# Automating Study Area Generation for Expansion Cities

## Model Summary:

This notebook provides a workflow to generate the study area dataset described in the [Study Area definition](../docs/study-areas/README.md).

## Workflow Summary:

The notebook provides a workflow for generating study areas of expansion cities by integrating population data with urban boundary definitions. Rather than relying on administrative boundaries, the target city is selected based on its Functional Urban Area (FUA) boundary, which better reflects actual patterns of human settlement and economic activity. A 1-kilometre buffer is applied around the FUA to avoid discontinuity in setting urban boundaries. The GHS-POP reference grid, which provides a framework enabling interoperability for datasets on deprivation, is clipped to the buffered boundaries of the selected FUA. The result is a harmonised geospatial layer for each expansion city, which can be further analysed for demographic and urban expansion studies.

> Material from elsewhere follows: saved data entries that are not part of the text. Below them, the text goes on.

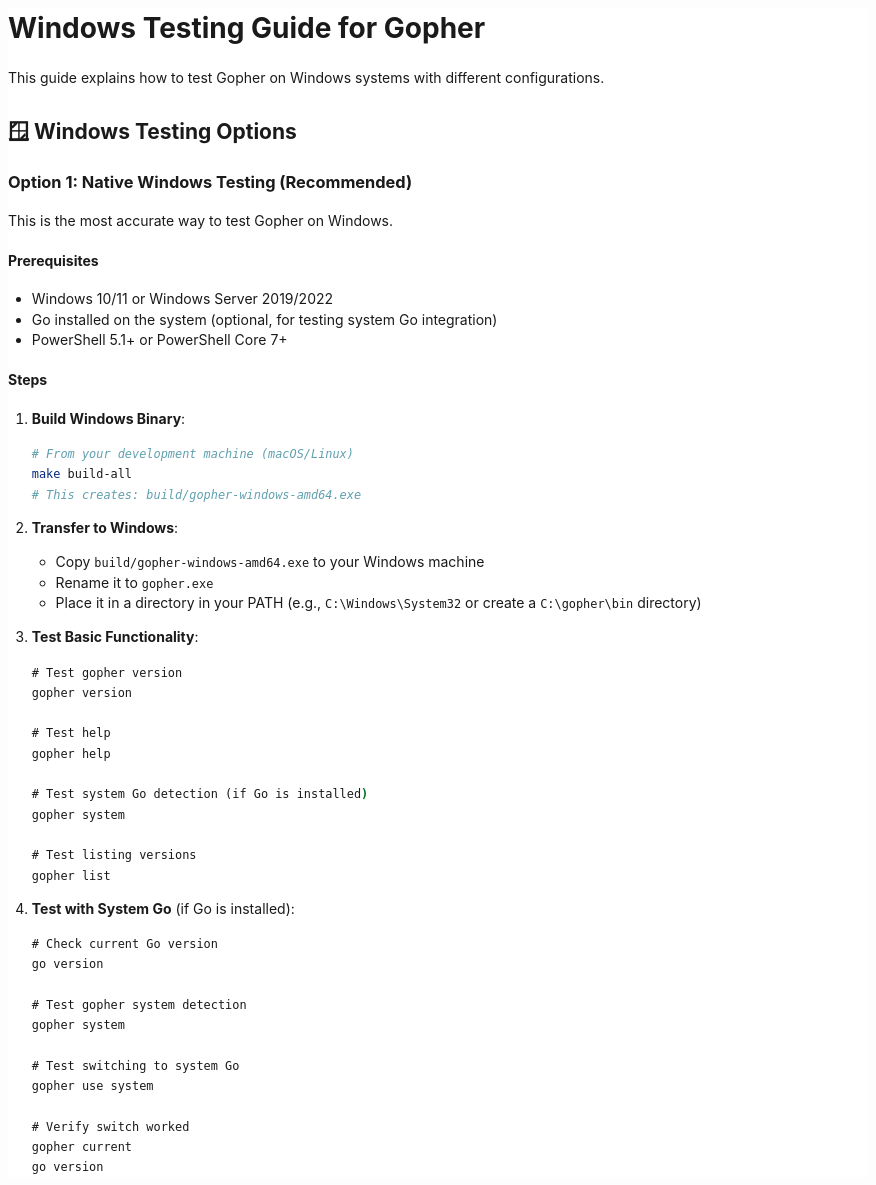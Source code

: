# Windows Testing Guide for Gopher

This guide explains how to test Gopher on Windows systems with different configurations.

## 🪟 **Windows Testing Options**

### **Option 1: Native Windows Testing (Recommended)**

This is the most accurate way to test Gopher on Windows.

#### Prerequisites
- Windows 10/11 or Windows Server 2019/2022
- Go installed on the system (optional, for testing system Go integration)
- PowerShell 5.1+ or PowerShell Core 7+

#### Steps

1. **Build Windows Binary**:
   ```bash
   # From your development machine (macOS/Linux)
   make build-all
   # This creates: build/gopher-windows-amd64.exe
   ```

2. **Transfer to Windows**:
   - Copy `build/gopher-windows-amd64.exe` to your Windows machine
   - Rename it to `gopher.exe`
   - Place it in a directory in your PATH (e.g., `C:\Windows\System32` or create a `C:\gopher\bin` directory)

3. **Test Basic Functionality**:
   ```cmd
   # Test gopher version
   gopher version
   
   # Test help
   gopher help
   
   # Test system Go detection (if Go is installed)
   gopher system
   
   # Test listing versions
   gopher list
   ```

4. **Test with System Go** (if Go is installed):
   ```cmd
   # Check current Go version
   go version
   
   # Test gopher system detection
   gopher system
   
   # Test switching to system Go
   gopher use system
   
   # Verify switch worked
   gopher current
   go version
   ```
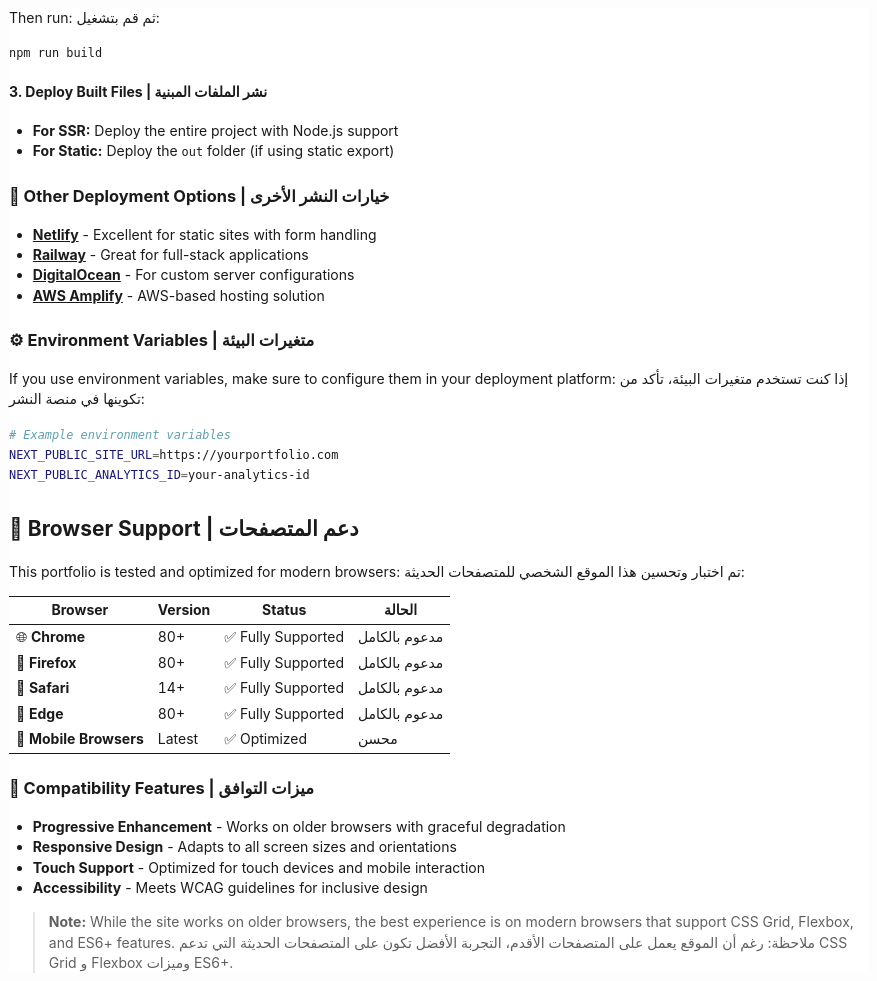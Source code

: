 Then run:
ثم قم بتشغيل:
```bash
npm run build
```

#### **3. Deploy Built Files | نشر الملفات المبنية**
- **For SSR:** Deploy the entire project with Node.js support
- **For Static:** Deploy the `out` folder (if using static export)

### **🌟 Other Deployment Options | خيارات النشر الأخرى**

- **[Netlify](https://netlify.com)** - Excellent for static sites with form handling
- **[Railway](https://railway.app)** - Great for full-stack applications  
- **[DigitalOcean](https://digitalocean.com)** - For custom server configurations
- **[AWS Amplify](https://aws.amazon.com/amplify/)** - AWS-based hosting solution

### **⚙️ Environment Variables | متغيرات البيئة**

If you use environment variables, make sure to configure them in your deployment platform:
إذا كنت تستخدم متغيرات البيئة، تأكد من تكوينها في منصة النشر:

```bash
# Example environment variables
NEXT_PUBLIC_SITE_URL=https://yourportfolio.com
NEXT_PUBLIC_ANALYTICS_ID=your-analytics-id
```

## 📱 Browser Support | دعم المتصفحات

This portfolio is tested and optimized for modern browsers:
تم اختبار وتحسين هذا الموقع الشخصي للمتصفحات الحديثة:

| Browser | Version | Status | الحالة |
|---------|---------|--------|---------|
| 🌐 **Chrome** | 80+ | ✅ Fully Supported | مدعوم بالكامل |
| 🦊 **Firefox** | 80+ | ✅ Fully Supported | مدعوم بالكامل |
| 🧭 **Safari** | 14+ | ✅ Fully Supported | مدعوم بالكامل |
| 🔷 **Edge** | 80+ | ✅ Fully Supported | مدعوم بالكامل |
| 📱 **Mobile Browsers** | Latest | ✅ Optimized | محسن |

### **🔧 Compatibility Features | ميزات التوافق**

- **Progressive Enhancement** - Works on older browsers with graceful degradation
- **Responsive Design** - Adapts to all screen sizes and orientations  
- **Touch Support** - Optimized for touch devices and mobile interaction
- **Accessibility** - Meets WCAG guidelines for inclusive design

> **Note:** While the site works on older browsers, the best experience is on modern browsers that support CSS Grid, Flexbox, and ES6+ features.
> ملاحظة: رغم أن الموقع يعمل على المتصفحات الأقدم، التجربة الأفضل تكون على المتصفحات الحديثة التي تدعم CSS Grid و Flexbox وميزات ES6+.
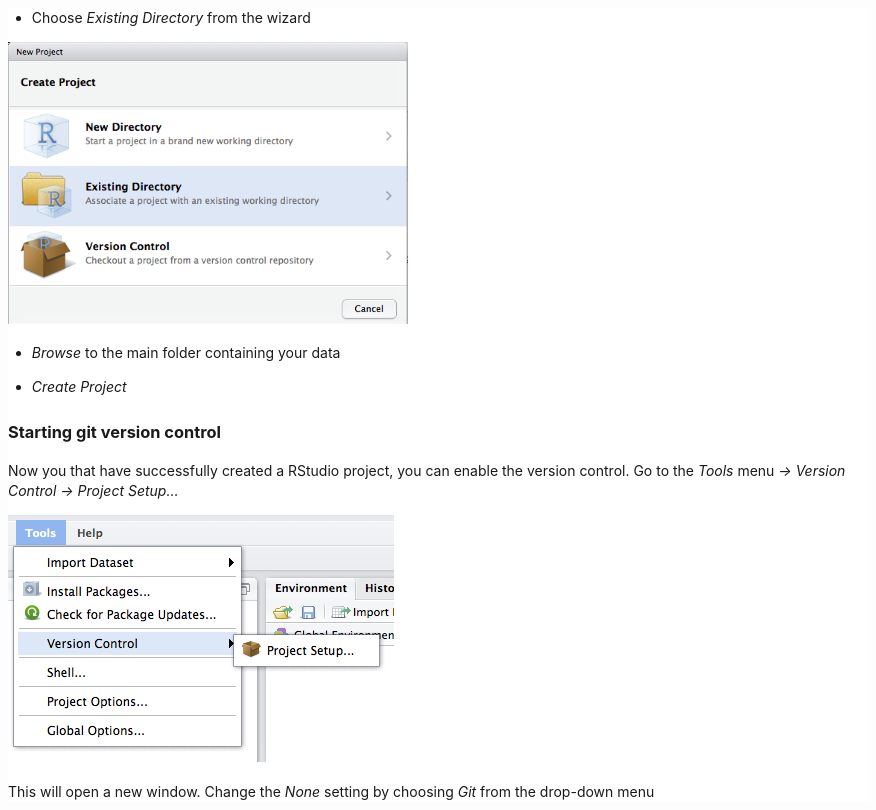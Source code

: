 * Choose *Existing Directory* from the wizard

<img style="align: left;width: 400px;" src=images/image_1.png />

* *Browse* to the main folder containing your data

* *Create Project*

### Starting git version control 

Now you that have successfully created a RStudio project, you can enable the version control. Go to the *Tools* menu *-> Version Control -> Project Setup…*

![image alt text](images/image_2.png)

This will open a new window. Change the *None* setting by choosing *Git* from the drop-down menu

* **Preprocessing**: Select the target city based on FUA boundaries, which better reflect actual patterns of human settlement and economic activity than administrative boundaries, and load the GHS-POP reference grid.

* **Study Area Definition**: Apply the FUA boundary with a 1-kilometre buffer to ensure spatial continuity.

* **Spatial Clipping**: Clip the population reference grid to the buffered FUA boundary.

* **Outputs**: Export the reference grid of the selected city as GeoPackage and CSV.


### Datasets:
* [Functional Urban Area (FUA)](https://human-settlement.emergency.copernicus.eu/) - the actual urban sprawl and human activities.
* [GHS-POP grid](https://data.jrc.ec.europa.eu/dataset/2ff68a52-5b5b-4a22-8f40-c41da8332cfe) - Global Human Settlement Grid Multitemporal (1975-2030) grid.

In [1]:
# Import Libraries
import geopandas as gpd
import rasterio
from rasterio.mask import mask
from rasterio.features import shapes
from shapely.geometry import mapping, shape, box
import os
import numpy as np
import requests, zipfile, io

In [2]:
data_inputs = '../scripts/data-inputs/'

### Functional Urban Area (FUA)
The FUA was obtained from the Global Human Settlement Layer (GHSL) dataset, which provides spatial data for functional urban areas worldwide. 

In [3]:
# Define the URL for the GHS FUA data
url = "https://jeodpp.jrc.ec.europa.eu/ftp/jrc-opendata/GHSL//GHS_FUA_UCDB2015_GLOBE_R2019A/V1-0/GHS_FUA_UCDB2015_GLOBE_R2019A_54009_1K_V1_0.zip"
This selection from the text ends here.